Pamiątki, czyli nieodłączny element podróży w czasie.
Data publikacji 3 stycznia 2021
Rozejrzyj się proszę dookoła, widzisz? Tak, dokładnie, mam na myśli tę ramkę, Twoja? Doskonale wiesz, czym jest ta ramka, to pamiątka z pierwszej komunii świętej. Masz tego więcej, prawda? Chrzest, bierzmowanie, ślub, osiemnaste urodziny. Grzebiąc głębiej doszukasz się również kartek pamiątkowych z życzeniami od bliskich. To cały folder wspomnień z Twojego życia, zamknięty gdzieś w murach Twojego domu. Ale czy pamiątki ograniczają się tylko i wyłącznie do ważnych wydarzeń z naszego życia?
Pamiątki to nie tylko kartki z brokatem
Słownik języka polskiego PWN definiuje pamiątki jako: „podarek, upominek przypominający jakąś osobę, miejsce lub zdarzenie, związane z pamięcią o kimś lub o czymś”. Ze słownikiem nie będziemy się kłócić, a posłużymy się jego wiedzą w celu uzyskania dodatkowych informacji na temat grupowania pamiątek. O jednych zostało wspomniane we wstępie, natomiast pozostają jeszcze dwie kwestie; pierwsza, czyli najważniejsza – pamiątka po kimś, kto był bliski naszemu sercu, oraz druga, przypominająca nam o miejscu, które odwiedziliśmy, co również stanowi odrębną część naszej historii.

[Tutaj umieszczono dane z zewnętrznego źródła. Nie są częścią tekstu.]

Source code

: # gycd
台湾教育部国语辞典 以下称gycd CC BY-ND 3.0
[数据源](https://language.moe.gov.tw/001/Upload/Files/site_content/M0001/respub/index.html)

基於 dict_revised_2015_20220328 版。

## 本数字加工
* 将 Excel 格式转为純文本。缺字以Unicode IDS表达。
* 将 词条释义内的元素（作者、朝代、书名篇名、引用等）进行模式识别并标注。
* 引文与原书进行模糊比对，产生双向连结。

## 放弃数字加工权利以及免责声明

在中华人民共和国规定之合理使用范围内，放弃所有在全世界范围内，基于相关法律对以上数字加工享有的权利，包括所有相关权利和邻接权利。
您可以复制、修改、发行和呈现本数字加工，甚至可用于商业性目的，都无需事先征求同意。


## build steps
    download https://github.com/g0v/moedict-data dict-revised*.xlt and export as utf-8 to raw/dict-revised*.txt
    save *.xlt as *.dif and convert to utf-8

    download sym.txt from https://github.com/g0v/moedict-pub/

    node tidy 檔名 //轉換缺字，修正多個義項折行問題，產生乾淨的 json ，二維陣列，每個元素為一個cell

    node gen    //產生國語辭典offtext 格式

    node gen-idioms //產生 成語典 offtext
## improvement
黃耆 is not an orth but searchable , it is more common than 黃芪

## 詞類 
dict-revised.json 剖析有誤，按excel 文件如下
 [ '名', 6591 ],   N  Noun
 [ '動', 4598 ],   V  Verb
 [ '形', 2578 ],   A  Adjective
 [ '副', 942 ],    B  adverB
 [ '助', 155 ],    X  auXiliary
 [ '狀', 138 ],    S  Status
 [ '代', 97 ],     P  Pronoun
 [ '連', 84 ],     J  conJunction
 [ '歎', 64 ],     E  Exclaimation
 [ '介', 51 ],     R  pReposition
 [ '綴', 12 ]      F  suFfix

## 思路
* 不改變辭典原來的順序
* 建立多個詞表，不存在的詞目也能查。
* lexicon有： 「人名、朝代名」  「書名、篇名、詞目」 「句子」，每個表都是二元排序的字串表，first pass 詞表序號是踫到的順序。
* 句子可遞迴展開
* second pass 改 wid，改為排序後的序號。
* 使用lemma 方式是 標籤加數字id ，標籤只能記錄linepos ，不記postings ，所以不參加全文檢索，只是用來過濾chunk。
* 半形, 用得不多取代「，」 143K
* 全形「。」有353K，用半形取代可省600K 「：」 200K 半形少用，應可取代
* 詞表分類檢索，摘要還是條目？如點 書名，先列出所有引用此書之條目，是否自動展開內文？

Ludzie przychodzą i odchodzą dalej, a nasz wpływ na to jest niewielki. Tyle że tych ludzi możemy do siebie ściągnąć, a słowo „odchodzić” ma więcej niż jedno znaczenie. Odejść można po prostu, zabrać się i pójść, ale można też odejść do innego, lepszego świata, mówiąc krótko – umrzeć. Nie ma nic gorszego niż dosłowna śmierć, ale jest coś, co sprawia, że dana osoba „non omnis moriar”, nie umrze całkowicie („nie wszystek umrę” z pieśni Horacego). Przez co człowiek żyje wiecznie? Przez pamiątki, rzecz jasna. Naszyjniki i pierścionki po babci, stara siekiera dziadka, mądrości przekazywane nam przez nich, korzystamy z tego do dziś. Albumy ze starymi zdjęciami, pamięć, ludzie, miejsce ujęte na jednej fotografii. Tego jest o wiele więcej.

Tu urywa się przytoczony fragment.